After three years, the Venice Biennale has returned to Italy. In what has been described as the art-world Olympics, nations from around the globe organize presentations in a bid to gain international exposure for their artists. (The stakes can be high: The Polish pavilion, for example, receives more visitors during the first week of the Biennale than any of its museums draw all year.)
To help narrow down which pavilions deserve your closest attention, we’ve put together a guide to our nine favorites below.
Italy
Gian Maria Tosatti, “History of the Night and the Fate of Comets” curated by Eugenio Viola
The Italian pavilion in the Arsenale has been drawing long lines to see its massive installation, which takes over a 6,500-square-foot space called the Tese delle Vergini.
As the first artist ever to singlehandedly represent the country at the event, Gian Maria Tosatti has created a haunting site-specific installation that draws on Italian history and the decline of industry in the 20th century.
Visitors are asked to line up one at a time to enter the exhibition, which is filled with old machines sourced from defunct factories. You’ll encounter strange control panels, a room full of mysterious ductwork hanging from the ceiling, and a large bank of sewing machines, seemingly ready for workers to return at any moment.

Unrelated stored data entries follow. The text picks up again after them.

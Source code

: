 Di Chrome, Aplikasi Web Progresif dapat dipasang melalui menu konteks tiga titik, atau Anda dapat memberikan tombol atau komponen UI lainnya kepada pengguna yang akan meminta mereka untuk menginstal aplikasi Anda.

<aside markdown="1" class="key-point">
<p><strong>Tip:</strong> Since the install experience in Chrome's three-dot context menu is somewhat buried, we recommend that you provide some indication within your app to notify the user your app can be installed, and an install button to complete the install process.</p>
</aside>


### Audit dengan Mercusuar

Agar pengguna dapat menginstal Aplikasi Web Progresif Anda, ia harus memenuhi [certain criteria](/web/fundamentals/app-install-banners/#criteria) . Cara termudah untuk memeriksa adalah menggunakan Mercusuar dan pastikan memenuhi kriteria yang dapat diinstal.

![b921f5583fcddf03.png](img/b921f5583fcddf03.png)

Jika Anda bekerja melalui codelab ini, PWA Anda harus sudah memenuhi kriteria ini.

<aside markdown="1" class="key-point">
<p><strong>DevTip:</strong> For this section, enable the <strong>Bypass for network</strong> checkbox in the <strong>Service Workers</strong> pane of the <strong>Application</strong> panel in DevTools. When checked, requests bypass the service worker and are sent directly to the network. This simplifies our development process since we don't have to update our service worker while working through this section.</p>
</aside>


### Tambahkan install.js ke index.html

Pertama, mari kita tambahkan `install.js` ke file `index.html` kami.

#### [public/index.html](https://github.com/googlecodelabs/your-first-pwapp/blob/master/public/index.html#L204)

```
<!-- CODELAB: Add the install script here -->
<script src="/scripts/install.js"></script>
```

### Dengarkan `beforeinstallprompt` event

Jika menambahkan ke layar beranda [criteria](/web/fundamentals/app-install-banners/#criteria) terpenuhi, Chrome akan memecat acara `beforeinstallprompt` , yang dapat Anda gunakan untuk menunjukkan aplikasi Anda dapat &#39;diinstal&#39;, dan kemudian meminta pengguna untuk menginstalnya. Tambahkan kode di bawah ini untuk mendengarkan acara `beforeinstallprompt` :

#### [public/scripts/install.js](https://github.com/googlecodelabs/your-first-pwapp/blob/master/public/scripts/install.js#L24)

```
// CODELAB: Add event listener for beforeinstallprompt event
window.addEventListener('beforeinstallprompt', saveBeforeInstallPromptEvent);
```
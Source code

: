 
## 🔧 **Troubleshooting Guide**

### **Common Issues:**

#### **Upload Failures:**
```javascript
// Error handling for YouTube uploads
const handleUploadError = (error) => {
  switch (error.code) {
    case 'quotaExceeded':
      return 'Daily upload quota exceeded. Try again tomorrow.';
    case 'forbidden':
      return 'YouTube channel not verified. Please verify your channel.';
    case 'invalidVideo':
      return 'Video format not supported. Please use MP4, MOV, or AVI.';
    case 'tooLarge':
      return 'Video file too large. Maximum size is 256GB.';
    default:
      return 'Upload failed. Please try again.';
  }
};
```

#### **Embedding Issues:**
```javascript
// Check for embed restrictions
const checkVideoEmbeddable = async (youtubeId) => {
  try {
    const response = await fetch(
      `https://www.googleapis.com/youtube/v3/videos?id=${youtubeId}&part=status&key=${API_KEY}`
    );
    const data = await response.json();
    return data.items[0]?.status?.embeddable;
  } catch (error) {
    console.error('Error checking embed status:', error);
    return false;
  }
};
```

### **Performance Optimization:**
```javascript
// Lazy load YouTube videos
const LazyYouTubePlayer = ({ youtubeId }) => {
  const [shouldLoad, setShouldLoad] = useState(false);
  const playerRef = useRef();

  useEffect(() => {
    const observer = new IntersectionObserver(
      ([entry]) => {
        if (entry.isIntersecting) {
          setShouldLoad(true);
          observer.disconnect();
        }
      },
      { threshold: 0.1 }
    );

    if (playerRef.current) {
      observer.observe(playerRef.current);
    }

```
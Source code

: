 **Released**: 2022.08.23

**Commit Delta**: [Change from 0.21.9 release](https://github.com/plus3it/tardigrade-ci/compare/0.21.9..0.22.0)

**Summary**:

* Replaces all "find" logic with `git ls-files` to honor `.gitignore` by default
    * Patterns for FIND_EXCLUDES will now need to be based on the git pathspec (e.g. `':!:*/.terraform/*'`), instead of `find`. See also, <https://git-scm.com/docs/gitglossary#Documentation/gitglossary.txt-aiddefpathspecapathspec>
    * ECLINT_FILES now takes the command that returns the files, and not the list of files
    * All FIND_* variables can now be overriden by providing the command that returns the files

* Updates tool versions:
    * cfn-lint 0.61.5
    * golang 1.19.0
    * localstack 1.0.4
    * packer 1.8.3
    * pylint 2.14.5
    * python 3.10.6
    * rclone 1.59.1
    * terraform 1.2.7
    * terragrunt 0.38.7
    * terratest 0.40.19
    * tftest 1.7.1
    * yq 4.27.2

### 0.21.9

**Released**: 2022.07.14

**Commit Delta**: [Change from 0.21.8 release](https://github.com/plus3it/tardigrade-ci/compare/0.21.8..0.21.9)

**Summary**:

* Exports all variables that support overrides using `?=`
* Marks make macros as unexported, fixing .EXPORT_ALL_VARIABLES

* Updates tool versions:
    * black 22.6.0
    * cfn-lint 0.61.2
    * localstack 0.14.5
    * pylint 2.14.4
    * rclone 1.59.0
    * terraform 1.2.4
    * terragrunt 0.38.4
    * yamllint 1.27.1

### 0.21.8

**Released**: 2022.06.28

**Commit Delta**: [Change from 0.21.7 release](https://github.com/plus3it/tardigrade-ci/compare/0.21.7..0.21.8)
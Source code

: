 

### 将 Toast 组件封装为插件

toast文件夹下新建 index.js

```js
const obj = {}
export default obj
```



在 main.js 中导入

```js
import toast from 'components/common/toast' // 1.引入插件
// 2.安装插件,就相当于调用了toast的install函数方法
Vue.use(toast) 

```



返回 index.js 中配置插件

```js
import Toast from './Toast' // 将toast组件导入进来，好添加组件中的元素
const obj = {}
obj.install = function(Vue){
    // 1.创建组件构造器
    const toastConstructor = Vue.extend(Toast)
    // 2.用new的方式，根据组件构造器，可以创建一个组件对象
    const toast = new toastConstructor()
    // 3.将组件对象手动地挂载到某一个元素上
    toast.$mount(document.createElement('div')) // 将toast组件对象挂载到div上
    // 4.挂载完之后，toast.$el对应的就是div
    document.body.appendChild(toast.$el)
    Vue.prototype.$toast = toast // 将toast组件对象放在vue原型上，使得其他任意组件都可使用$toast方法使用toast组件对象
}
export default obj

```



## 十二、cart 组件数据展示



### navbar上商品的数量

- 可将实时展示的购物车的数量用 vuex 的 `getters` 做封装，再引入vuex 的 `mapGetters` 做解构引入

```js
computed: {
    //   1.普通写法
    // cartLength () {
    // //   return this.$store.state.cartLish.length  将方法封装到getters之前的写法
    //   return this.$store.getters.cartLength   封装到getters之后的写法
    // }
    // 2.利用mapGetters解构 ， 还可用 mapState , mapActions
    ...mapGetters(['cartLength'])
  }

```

Throughout, you’re asked to maintain silence, which allows the ominous quiet of the space to take full effect—especially when it’s interrupted, as by a thunderous creaking door.
The installation is imbued with a sense of dystopia, culminating with a darkened room where you can step out onto a platform above the water. Contrasting with the emptiness of the rest of the space, there are lights twinkling in the distance, suggesting that someone is out there, beyond this failed experiment.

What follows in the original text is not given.